Records contained in a dataset

★ ★ ★ ★ ★

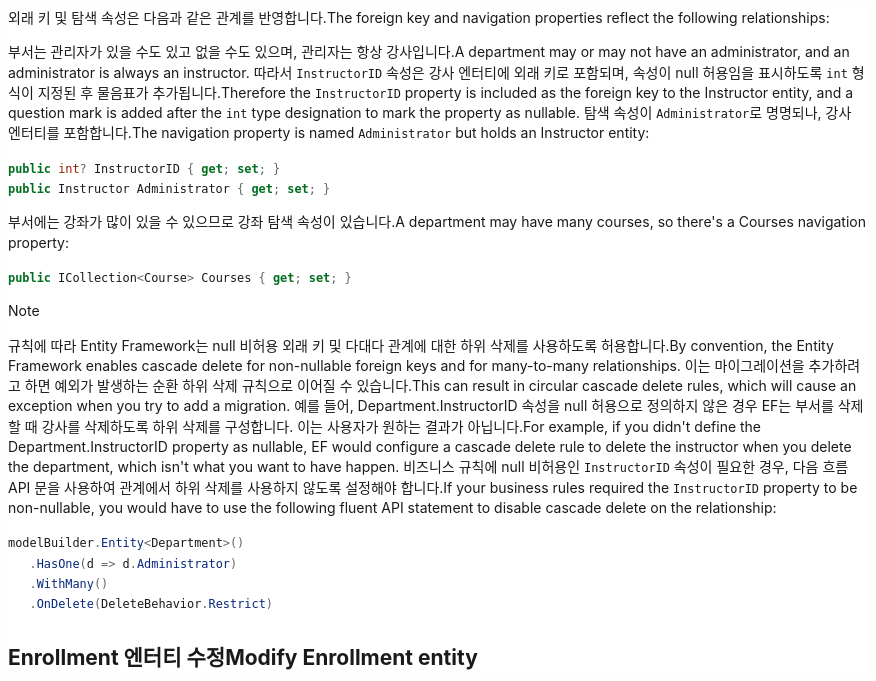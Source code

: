 <span data-ttu-id="8408a-264">외래 키 및 탐색 속성은 다음과 같은 관계를 반영합니다.</span><span class="sxs-lookup"><span data-stu-id="8408a-264">The foreign key and navigation properties reflect the following relationships:</span></span>

<span data-ttu-id="8408a-265">부서는 관리자가 있을 수도 있고 없을 수도 있으며, 관리자는 항상 강사입니다.</span><span class="sxs-lookup"><span data-stu-id="8408a-265">A department may or may not have an administrator, and an administrator is always an instructor.</span></span> <span data-ttu-id="8408a-266">따라서 `InstructorID` 속성은 강사 엔터티에 외래 키로 포함되며, 속성이 null 허용임을 표시하도록 `int` 형식이 지정된 후 물음표가 추가됩니다.</span><span class="sxs-lookup"><span data-stu-id="8408a-266">Therefore the `InstructorID` property is included as the foreign key to the Instructor entity, and a question mark is added after the `int` type designation to mark the property as nullable.</span></span> <span data-ttu-id="8408a-267">탐색 속성이 `Administrator`로 명명되나, 강사 엔터티를 포함합니다.</span><span class="sxs-lookup"><span data-stu-id="8408a-267">The navigation property is named `Administrator` but holds an Instructor entity:</span></span>

```csharp
public int? InstructorID { get; set; }
public Instructor Administrator { get; set; }
```

<span data-ttu-id="8408a-268">부서에는 강좌가 많이 있을 수 있으므로 강좌 탐색 속성이 있습니다.</span><span class="sxs-lookup"><span data-stu-id="8408a-268">A department may have many courses, so there's a Courses navigation property:</span></span>

```csharp
public ICollection<Course> Courses { get; set; }
```

> [!NOTE]
> <span data-ttu-id="8408a-269">규칙에 따라 Entity Framework는 null 비허용 외래 키 및 다대다 관계에 대한 하위 삭제를 사용하도록 허용합니다.</span><span class="sxs-lookup"><span data-stu-id="8408a-269">By convention, the Entity Framework enables cascade delete for non-nullable foreign keys and for many-to-many relationships.</span></span> <span data-ttu-id="8408a-270">이는 마이그레이션을 추가하려고 하면 예외가 발생하는 순환 하위 삭제 규칙으로 이어질 수 있습니다.</span><span class="sxs-lookup"><span data-stu-id="8408a-270">This can result in circular cascade delete rules, which will cause an exception when you try to add a migration.</span></span> <span data-ttu-id="8408a-271">예를 들어, Department.InstructorID 속성을 null 허용으로 정의하지 않은 경우 EF는 부서를 삭제할 때 강사를 삭제하도록 하위 삭제를 구성합니다. 이는 사용자가 원하는 결과가 아닙니다.</span><span class="sxs-lookup"><span data-stu-id="8408a-271">For example, if you didn't define the Department.InstructorID property as nullable, EF would configure a cascade delete rule to delete the instructor when you delete the department, which isn't what you want to have happen.</span></span> <span data-ttu-id="8408a-272">비즈니스 규칙에 null 비허용인 `InstructorID` 속성이 필요한 경우, 다음 흐름 API 문을 사용하여 관계에서 하위 삭제를 사용하지 않도록 설정해야 합니다.</span><span class="sxs-lookup"><span data-stu-id="8408a-272">If your business rules required the `InstructorID` property to be non-nullable, you would have to use the following fluent API statement to disable cascade delete on the relationship:</span></span>
> ```csharp
> modelBuilder.Entity<Department>()
>    .HasOne(d => d.Administrator)
>    .WithMany()
>    .OnDelete(DeleteBehavior.Restrict)
> ```

## <a name="modify-enrollment-entity"></a><span data-ttu-id="8408a-273">Enrollment 엔터티 수정</span><span class="sxs-lookup"><span data-stu-id="8408a-273">Modify Enrollment entity</span></span>
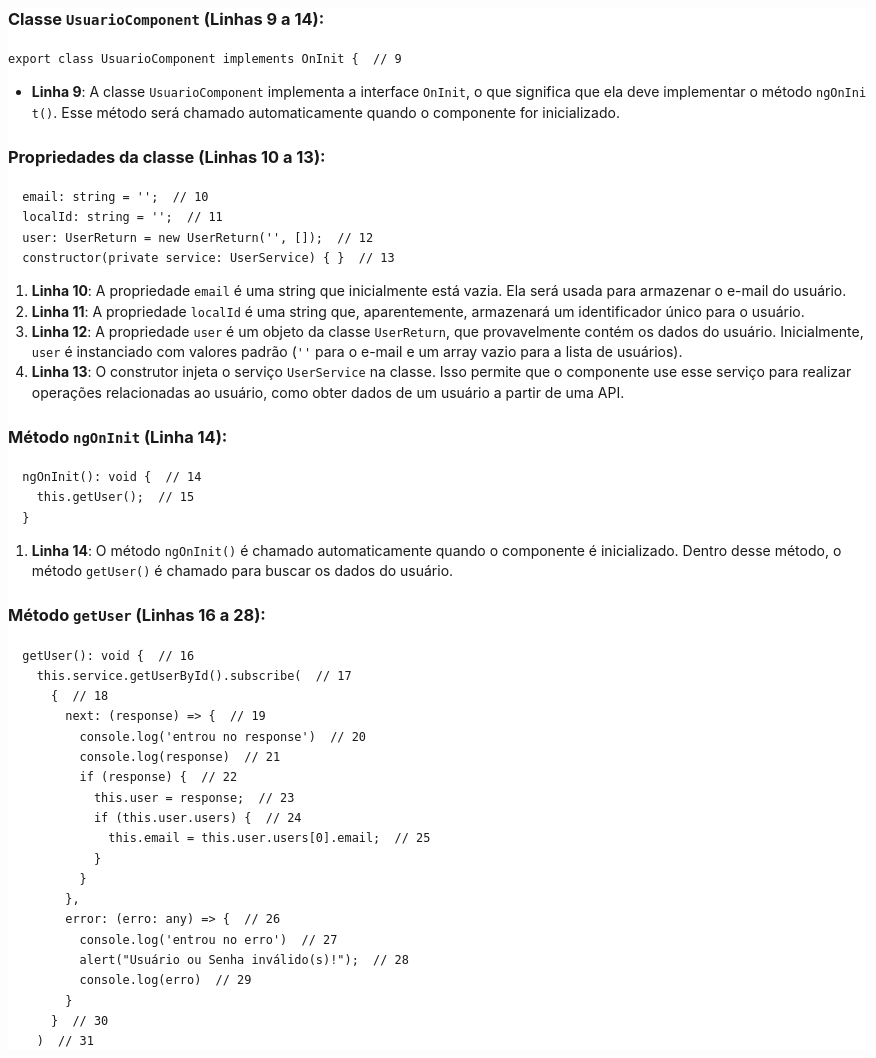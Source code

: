 ### **Classe `UsuarioComponent` (Linhas 9 a 14):**

```tsx
export class UsuarioComponent implements OnInit {  // 9

```

- **Linha 9**: A classe `UsuarioComponent` implementa a interface `OnInit`, o que significa que ela deve implementar o método `ngOnInit()`. Esse método será chamado automaticamente quando o componente for inicializado.

### **Propriedades da classe (Linhas 10 a 13):**

```tsx
  email: string = '';  // 10
  localId: string = '';  // 11
  user: UserReturn = new UserReturn('', []);  // 12
  constructor(private service: UserService) { }  // 13

```

1. **Linha 10**: A propriedade `email` é uma string que inicialmente está vazia. Ela será usada para armazenar o e-mail do usuário.
2. **Linha 11**: A propriedade `localId` é uma string que, aparentemente, armazenará um identificador único para o usuário.
3. **Linha 12**: A propriedade `user` é um objeto da classe `UserReturn`, que provavelmente contém os dados do usuário. Inicialmente, `user` é instanciado com valores padrão (`''` para o e-mail e um array vazio para a lista de usuários).
4. **Linha 13**: O construtor injeta o serviço `UserService` na classe. Isso permite que o componente use esse serviço para realizar operações relacionadas ao usuário, como obter dados de um usuário a partir de uma API.

### **Método `ngOnInit` (Linha 14):**

```tsx
  ngOnInit(): void {  // 14
    this.getUser();  // 15
  }

```

1. **Linha 14**: O método `ngOnInit()` é chamado automaticamente quando o componente é inicializado. Dentro desse método, o método `getUser()` é chamado para buscar os dados do usuário.

### **Método `getUser` (Linhas 16 a 28):**

```tsx
  getUser(): void {  // 16
    this.service.getUserById().subscribe(  // 17
      {  // 18
        next: (response) => {  // 19
          console.log('entrou no response')  // 20
          console.log(response)  // 21
          if (response) {  // 22
            this.user = response;  // 23
            if (this.user.users) {  // 24
              this.email = this.user.users[0].email;  // 25
            }
          }
        },
        error: (erro: any) => {  // 26
          console.log('entrou no erro')  // 27
          alert("Usuário ou Senha inválido(s)!");  // 28
          console.log(erro)  // 29
        }
      }  // 30
    )  // 31
```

★ ★ ★ ★ ★

→ The problem:
Out of the preceding entries, pull every line containing the string "entrou".

→ Output of the task:
          console.log('entrou no response')  // 20
          console.log('entrou no erro')  // 27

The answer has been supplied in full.